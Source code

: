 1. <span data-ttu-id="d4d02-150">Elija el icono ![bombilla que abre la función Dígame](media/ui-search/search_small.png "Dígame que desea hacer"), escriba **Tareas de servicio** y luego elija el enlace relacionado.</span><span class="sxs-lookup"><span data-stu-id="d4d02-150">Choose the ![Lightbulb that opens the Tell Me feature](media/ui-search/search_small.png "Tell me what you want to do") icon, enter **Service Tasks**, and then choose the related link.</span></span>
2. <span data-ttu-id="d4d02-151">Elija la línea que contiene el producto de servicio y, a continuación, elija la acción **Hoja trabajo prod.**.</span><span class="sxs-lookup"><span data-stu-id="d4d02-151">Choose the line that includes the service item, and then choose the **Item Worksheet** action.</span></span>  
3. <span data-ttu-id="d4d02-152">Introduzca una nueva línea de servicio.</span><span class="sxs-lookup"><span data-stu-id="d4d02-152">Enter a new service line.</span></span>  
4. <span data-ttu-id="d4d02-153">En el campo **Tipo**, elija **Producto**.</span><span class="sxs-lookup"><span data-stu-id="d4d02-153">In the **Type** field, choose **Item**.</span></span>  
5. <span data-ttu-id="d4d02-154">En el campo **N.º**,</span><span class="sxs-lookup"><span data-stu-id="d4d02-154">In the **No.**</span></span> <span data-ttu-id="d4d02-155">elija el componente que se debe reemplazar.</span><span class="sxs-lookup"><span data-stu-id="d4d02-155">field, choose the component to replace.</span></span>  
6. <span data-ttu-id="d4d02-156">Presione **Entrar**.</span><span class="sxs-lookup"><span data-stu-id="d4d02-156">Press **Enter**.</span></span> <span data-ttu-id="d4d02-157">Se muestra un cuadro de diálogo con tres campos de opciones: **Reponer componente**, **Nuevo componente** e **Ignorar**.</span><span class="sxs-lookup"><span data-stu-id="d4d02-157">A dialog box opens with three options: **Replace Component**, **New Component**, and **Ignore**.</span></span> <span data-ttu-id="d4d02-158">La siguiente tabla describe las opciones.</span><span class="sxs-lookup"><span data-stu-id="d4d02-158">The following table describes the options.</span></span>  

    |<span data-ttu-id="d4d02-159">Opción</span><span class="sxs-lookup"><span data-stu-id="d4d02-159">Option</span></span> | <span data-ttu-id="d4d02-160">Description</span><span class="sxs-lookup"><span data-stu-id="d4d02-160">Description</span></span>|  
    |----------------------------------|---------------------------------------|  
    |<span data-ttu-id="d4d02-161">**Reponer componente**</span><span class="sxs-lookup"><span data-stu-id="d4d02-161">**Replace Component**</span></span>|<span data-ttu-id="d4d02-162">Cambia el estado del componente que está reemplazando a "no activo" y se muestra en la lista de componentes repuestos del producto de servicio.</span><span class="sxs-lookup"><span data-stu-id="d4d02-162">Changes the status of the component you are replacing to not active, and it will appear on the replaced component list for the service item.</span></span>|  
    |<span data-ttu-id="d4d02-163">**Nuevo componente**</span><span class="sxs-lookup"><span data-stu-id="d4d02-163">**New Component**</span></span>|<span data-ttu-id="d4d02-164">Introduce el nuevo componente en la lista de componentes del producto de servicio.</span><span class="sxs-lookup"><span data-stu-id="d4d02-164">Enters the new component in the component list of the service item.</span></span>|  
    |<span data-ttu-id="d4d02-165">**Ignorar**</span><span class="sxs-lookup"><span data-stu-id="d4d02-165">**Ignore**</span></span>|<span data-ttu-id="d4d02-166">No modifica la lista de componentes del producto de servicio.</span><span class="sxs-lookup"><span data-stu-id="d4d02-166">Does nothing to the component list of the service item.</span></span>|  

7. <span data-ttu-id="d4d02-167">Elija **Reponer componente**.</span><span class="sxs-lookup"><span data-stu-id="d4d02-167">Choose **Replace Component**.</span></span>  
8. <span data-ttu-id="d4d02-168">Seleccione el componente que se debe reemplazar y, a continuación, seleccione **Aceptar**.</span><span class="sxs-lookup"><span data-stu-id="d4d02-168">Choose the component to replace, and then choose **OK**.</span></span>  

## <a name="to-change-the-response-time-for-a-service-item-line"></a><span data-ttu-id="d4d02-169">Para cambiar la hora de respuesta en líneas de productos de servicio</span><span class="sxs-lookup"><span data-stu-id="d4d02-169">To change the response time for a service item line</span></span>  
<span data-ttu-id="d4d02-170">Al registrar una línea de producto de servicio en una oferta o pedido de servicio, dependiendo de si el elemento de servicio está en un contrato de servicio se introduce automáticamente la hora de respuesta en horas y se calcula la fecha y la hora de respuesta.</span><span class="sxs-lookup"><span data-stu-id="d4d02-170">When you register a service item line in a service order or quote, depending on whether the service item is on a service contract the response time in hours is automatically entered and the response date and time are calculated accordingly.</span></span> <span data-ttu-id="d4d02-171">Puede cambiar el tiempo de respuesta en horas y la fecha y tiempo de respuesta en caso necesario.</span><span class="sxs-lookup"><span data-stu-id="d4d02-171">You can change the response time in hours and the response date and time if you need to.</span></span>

────────────────────────────────────────

» Work to be completed
Where in the entries above does the word "time" appear? Copy each line that has it.

» Task solution
## <a name="to-change-the-response-time-for-a-service-item-line"></a><span data-ttu-id="d4d02-169">Para cambiar la hora de respuesta en líneas de productos de servicio</span><span class="sxs-lookup"><span data-stu-id="d4d02-169">To change the response time for a service item line</span></span>  
<span data-ttu-id="d4d02-170">Al registrar una línea de producto de servicio en una oferta o pedido de servicio, dependiendo de si el elemento de servicio está en un contrato de servicio se introduce automáticamente la hora de respuesta en horas y se calcula la fecha y la hora de respuesta.</span><span class="sxs-lookup"><span data-stu-id="d4d02-170">When you register a service item line in a service order or quote, depending on whether the service item is on a service contract the response time in hours is automatically entered and the response date and time are calculated accordingly.</span></span> <span data-ttu-id="d4d02-171">Puede cambiar el tiempo de respuesta en horas y la fecha y tiempo de respuesta en caso necesario.</span><span class="sxs-lookup"><span data-stu-id="d4d02-171">You can change the response time in hours and the response date and time if you need to.</span></span>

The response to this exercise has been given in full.